I’d also love to be able to submit a claim for R’s orthodontic work, but apparently I have to mail them a paper form first (I don’t understand why. Anybody in the insurance field want to explain to me?). Which is all fine and good, but my orthodontist already filled out a “universal” form, which is very similar (but not identical) to the form the insurance company wants me to fill out.

Can I just send in the form that the orthodontist gave me? I’d rather get confirmation that I can before I mail it in. So I go to the chat portal and open up a chat window. I wait in queue for 25 minutes (it’s ok, I’m doing something else) to chat with an agent, who asks my name. Then she informs me that she can’t talk to me about this account because I’m not the policyholder. Nevermind that I’m named on the policy and that the claim is for yet another named dependent. Nope, can’t talk to me unless I’m Mr. December.

UPDATE: Success! I’ve finally put through my knee-related medical claims!

Final score: Perverse insurance gods-2, Sara-1.

Why is no task ever just simple?

Homeschool · Keepin' it real · Kids · Worldschooling

Day 850: Here’s the Proof

I’ve been feeling kind of disappointed with our homeschooling this past year; even more so when I look at our last yearbook. Last year we did literature units, grammar, volunteer work, writing projects… and it seemed to me that this year we have very little to show for our school year.

But then I wrote the report cards, and now I feel far better.

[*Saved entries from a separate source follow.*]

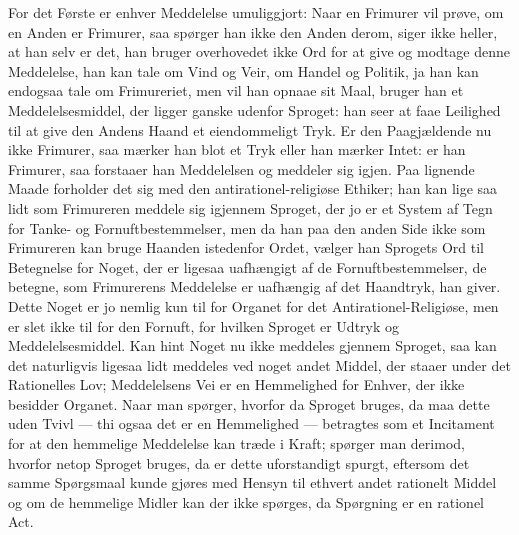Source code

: For det Første er enhver Meddelelse umuliggjort: Naar en Frimurer vil prøve, om
en Anden er Frimurer, saa spørger han ikke den Anden derom, siger ikke heller,
at han selv er det, han bruger overhovedet ikke Ord for at give og modtage
denne Meddelelse, han kan tale om Vind og Veir, om Handel og Politik, ja han
kan endogsaa tale om Frimureriet, men vil han opnaae sit Maal, bruger han et
Meddelelsesmiddel, der ligger ganske udenfor Sproget: han seer at faae
Leilighed til at give den Andens Haand et eiendommeligt Tryk. Er den
Paagjældende nu ikke Frimurer, saa mærker han blot et Tryk eller han mærker
Intet: er han Frimurer, saa forstaaer han Meddelelsen og meddeler sig igjen.
Paa lignende Maade forholder det sig med den antirationel-religiøse Ethiker;
han kan lige saa lidt som Frimureren meddele sig igjennem Sproget, der jo er et
System af Tegn for Tanke- og Fornuftbestemmelser, men da han paa den anden Side
ikke som Frimureren kan bruge Haanden istedenfor Ordet, vælger han Sprogets Ord
til Betegnelse for Noget, der er ligesaa uafhængigt af de Fornuftbestemmelser,
de betegne, som Frimurerens Meddelelse er uafhængig af det Haandtryk, han
giver. Dette Noget er jo nemlig kun til for Organet for det
Antirationel-Religiøse, men er slet ikke til for den Fornuft, for hvilken
Sproget er Udtryk og Meddelelsesmiddel. Kan hint Noget nu ikke
meddeles gjennem Sproget, saa kan det naturligvis ligesaa lidt
meddeles ved noget andet Middel, der staaer under det Rationelles Lov;
Meddelelsens Vei er en Hemmelighed for Enhver, der ikke besidder Organet. Naar
man spørger, hvorfor da Sproget bruges, da maa dette uden Tvivl --- thi ogsaa
det er en Hemmelighed --- betragtes som et Incitament for at den hemmelige
Meddelelse kan træde i Kraft; spørger man derimod, hvorfor netop Sproget
bruges, da er dette uforstandigt spurgt, eftersom det samme Spørgsmaal kunde
gjøres med Hensyn til ethvert andet rationelt Middel og om de hemmelige Midler
kan der ikke spørges, da Spørgning er en rationel Act.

Having to fill in comments about each subject area forced me to categorize everything the kids have done since January. All kinds of things floated back to me: history journals, cultural learning through travel, all the books the kids read of their own volition, discussions of comparative mythology, and an entire month of learning about Jewish history, culture, and religion. The incredible amount of nature and science learned in the desert, the museums we went to, the art they did for fun.

It’s amazing how simply writing it down makes you aware of things you’d forgotten, isn’t it?

What will our next school year bring? Yesterday I would have said a return to greater structure and more assignments from me; now I’m not so sure. It seems that the kids learned plenty without being forced—and I’ll bet they retained it, too.